Today I did around a dozen PRs (among other things like design reviews) that were tiny changes (cleanup, or migration config flags over various repos). It wasn’t hard work, but it’s important work that has to get done. Shortening the week doesn’t magically get this done faster.



A lot of time spent doing "hard" things is unproductive. So many times I've worked on a hard bug long fruitless hours just to come back the next day and spotting the problem almost immediately. Quick cleanup tasks are important yes, but most of the time you can delegate those to newer employees that can actually learn from them.

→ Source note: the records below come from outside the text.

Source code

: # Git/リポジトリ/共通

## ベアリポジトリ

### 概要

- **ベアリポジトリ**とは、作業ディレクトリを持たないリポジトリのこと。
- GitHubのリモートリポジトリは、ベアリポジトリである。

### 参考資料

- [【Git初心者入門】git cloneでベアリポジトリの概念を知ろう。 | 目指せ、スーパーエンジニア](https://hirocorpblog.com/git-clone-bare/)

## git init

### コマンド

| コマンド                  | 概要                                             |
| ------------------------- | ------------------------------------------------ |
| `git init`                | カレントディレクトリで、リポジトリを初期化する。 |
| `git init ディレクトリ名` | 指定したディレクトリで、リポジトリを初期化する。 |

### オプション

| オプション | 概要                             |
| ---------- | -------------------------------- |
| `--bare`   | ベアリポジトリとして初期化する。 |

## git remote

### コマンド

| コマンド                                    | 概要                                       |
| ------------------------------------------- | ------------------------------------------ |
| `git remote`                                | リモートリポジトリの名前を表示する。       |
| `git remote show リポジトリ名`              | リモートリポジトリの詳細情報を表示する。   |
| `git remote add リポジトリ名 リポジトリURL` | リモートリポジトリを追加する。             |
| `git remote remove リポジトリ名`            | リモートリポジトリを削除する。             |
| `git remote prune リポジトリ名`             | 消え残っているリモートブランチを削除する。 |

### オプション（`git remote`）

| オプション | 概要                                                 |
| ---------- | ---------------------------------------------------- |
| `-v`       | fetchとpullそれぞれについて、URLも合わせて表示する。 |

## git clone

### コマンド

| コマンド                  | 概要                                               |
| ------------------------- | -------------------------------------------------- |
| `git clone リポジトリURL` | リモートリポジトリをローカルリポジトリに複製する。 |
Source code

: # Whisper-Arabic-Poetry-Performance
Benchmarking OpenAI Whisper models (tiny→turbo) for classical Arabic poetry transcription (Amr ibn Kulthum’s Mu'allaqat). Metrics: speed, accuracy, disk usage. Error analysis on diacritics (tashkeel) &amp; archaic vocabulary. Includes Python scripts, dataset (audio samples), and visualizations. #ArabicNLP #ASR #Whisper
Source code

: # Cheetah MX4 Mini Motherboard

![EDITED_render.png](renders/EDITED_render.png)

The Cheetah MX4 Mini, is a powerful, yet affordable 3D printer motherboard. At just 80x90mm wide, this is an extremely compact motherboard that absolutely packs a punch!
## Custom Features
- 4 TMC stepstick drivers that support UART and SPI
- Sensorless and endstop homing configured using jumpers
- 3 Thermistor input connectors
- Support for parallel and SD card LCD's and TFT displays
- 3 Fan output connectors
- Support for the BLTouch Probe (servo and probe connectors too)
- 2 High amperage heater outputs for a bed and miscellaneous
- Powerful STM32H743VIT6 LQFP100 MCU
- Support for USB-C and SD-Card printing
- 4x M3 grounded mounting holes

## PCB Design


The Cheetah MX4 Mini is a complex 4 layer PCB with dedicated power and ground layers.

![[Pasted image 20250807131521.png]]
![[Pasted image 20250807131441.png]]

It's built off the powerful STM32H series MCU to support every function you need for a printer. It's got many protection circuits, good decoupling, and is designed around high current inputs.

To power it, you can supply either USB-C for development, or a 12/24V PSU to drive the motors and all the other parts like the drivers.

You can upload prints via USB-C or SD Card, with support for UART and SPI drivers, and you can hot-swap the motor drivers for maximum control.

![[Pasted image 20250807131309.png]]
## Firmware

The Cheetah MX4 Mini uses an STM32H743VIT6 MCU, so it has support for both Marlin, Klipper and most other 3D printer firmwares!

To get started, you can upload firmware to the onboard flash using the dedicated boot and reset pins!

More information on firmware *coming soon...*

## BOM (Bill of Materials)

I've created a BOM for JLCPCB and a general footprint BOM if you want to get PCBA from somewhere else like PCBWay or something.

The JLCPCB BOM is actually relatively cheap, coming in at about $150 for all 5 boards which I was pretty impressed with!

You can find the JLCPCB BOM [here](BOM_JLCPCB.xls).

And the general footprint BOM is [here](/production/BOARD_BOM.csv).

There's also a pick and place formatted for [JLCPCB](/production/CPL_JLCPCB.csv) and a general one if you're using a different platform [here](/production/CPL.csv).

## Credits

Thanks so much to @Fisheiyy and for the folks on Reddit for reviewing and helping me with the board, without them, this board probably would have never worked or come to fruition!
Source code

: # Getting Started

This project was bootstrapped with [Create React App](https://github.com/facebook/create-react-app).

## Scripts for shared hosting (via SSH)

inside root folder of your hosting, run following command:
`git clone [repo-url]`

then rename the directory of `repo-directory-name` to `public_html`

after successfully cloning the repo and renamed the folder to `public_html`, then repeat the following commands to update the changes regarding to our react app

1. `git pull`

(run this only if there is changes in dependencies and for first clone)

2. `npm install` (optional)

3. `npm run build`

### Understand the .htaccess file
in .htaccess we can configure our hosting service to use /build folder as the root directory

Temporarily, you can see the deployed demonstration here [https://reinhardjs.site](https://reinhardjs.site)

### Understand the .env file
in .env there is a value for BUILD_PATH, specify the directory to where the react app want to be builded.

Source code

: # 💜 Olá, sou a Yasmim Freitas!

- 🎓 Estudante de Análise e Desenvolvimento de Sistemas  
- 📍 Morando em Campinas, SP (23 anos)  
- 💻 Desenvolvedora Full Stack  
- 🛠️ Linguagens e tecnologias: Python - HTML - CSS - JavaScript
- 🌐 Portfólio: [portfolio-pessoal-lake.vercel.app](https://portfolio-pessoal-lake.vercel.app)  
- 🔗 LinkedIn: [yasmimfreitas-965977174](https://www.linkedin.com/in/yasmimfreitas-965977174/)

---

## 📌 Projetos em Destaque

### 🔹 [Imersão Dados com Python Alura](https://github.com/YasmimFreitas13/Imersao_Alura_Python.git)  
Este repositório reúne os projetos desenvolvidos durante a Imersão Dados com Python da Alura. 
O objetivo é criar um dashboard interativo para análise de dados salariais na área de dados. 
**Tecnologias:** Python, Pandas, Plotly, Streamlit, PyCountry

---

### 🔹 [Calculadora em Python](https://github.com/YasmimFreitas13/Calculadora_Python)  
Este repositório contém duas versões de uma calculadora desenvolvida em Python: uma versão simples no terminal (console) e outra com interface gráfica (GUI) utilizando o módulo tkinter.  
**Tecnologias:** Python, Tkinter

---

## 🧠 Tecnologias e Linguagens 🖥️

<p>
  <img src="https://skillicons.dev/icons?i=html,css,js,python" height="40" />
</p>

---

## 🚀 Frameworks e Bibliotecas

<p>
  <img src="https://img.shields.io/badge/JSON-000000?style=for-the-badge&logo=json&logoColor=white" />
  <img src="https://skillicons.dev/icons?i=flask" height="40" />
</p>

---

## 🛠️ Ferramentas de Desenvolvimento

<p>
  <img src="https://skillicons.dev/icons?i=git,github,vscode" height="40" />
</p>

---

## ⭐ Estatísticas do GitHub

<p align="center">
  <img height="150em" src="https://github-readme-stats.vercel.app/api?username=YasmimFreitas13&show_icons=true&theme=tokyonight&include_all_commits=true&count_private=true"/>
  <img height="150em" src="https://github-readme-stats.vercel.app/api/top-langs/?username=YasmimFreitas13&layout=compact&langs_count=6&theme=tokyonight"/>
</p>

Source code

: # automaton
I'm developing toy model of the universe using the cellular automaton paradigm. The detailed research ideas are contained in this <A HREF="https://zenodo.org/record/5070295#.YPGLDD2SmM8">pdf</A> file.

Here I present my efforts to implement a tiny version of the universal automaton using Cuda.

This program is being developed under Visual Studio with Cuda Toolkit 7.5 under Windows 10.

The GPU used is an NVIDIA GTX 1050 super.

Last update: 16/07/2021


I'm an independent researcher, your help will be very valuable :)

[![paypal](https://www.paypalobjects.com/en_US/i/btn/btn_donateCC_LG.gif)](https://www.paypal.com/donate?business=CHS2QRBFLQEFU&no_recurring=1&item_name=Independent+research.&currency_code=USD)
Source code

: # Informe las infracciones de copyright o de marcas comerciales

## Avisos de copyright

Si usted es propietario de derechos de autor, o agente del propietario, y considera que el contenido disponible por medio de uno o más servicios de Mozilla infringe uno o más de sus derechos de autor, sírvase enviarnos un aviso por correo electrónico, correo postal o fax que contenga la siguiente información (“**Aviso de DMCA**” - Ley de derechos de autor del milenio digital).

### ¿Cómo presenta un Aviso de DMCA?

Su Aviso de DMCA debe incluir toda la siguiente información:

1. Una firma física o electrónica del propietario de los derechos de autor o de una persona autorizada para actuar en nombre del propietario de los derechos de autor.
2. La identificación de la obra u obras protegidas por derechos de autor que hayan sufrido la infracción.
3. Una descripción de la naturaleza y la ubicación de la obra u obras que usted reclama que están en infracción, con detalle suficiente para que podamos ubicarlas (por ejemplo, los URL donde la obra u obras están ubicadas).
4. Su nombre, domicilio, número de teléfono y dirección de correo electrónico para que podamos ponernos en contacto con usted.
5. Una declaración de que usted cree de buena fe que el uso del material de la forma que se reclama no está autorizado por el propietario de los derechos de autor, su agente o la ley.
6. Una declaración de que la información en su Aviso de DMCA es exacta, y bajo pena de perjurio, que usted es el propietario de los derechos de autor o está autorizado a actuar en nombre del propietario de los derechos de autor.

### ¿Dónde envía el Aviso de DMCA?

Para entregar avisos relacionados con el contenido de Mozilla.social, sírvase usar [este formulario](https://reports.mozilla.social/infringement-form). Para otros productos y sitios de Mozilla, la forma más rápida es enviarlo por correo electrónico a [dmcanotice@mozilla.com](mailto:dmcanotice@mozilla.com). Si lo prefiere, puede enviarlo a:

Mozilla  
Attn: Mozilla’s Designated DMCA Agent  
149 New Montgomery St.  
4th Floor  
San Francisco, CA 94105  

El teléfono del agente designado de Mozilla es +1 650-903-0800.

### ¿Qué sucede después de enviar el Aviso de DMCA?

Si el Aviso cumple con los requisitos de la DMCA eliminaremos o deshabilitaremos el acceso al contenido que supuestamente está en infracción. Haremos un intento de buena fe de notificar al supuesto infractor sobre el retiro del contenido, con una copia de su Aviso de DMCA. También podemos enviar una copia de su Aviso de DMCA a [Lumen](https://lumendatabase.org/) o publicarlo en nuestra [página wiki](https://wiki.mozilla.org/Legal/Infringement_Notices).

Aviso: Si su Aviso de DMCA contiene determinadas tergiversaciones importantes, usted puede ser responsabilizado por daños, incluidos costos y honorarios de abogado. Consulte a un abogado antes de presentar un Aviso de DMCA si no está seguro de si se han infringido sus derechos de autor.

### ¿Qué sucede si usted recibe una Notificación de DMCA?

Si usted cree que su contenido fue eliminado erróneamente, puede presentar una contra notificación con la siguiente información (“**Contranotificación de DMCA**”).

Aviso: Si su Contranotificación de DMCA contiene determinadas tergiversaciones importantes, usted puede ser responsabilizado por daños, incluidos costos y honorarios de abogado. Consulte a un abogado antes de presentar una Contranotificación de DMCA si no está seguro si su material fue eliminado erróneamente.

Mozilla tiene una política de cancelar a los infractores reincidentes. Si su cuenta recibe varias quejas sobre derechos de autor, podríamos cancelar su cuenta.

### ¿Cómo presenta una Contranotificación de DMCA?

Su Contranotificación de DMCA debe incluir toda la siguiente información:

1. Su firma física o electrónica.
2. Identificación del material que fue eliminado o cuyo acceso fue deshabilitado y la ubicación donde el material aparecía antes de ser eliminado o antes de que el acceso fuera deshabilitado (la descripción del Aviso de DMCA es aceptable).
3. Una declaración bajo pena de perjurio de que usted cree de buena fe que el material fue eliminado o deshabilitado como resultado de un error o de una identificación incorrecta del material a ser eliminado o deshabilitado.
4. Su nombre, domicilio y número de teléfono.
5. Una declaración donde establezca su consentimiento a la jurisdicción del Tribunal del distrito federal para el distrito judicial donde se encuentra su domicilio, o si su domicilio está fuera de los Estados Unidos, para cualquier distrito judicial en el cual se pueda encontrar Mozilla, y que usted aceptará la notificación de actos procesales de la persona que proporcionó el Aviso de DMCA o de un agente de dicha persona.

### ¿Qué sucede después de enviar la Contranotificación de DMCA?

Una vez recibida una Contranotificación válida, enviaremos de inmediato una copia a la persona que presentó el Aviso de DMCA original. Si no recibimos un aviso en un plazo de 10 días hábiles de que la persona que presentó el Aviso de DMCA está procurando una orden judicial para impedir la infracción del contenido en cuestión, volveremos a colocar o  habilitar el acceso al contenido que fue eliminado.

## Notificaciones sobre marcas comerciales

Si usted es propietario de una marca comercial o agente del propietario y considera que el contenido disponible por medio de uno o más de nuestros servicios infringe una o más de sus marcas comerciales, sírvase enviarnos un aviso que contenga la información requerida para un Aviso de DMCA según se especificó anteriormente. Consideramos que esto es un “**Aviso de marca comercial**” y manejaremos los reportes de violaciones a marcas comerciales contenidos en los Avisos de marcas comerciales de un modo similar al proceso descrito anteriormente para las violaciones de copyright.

Just because the journey feels unproductive doesn’t mean you can cut the journey in half and get to the destination. Who says your brain would have still found the bug without the time invested in it that you’re interpreting as “unproductive”? Who says if you r brain didn’t need that investment in the big just a break that a break working on other productive things wouldn’t have been just as good as a day at the beach?

Also I do give my newer employees smaller easier tasks, but they still need review, mentoring, etc. which is just another “not hard activity that takes time”. One again the idea that you can just cut work hours with no impact seems silly unless you’re working like 70 hours, or unless you’re already just a voluntarily unproductive worker. Maybe that’s an underdiscusssd angle to this; some people just don’t know how to productively organize their time.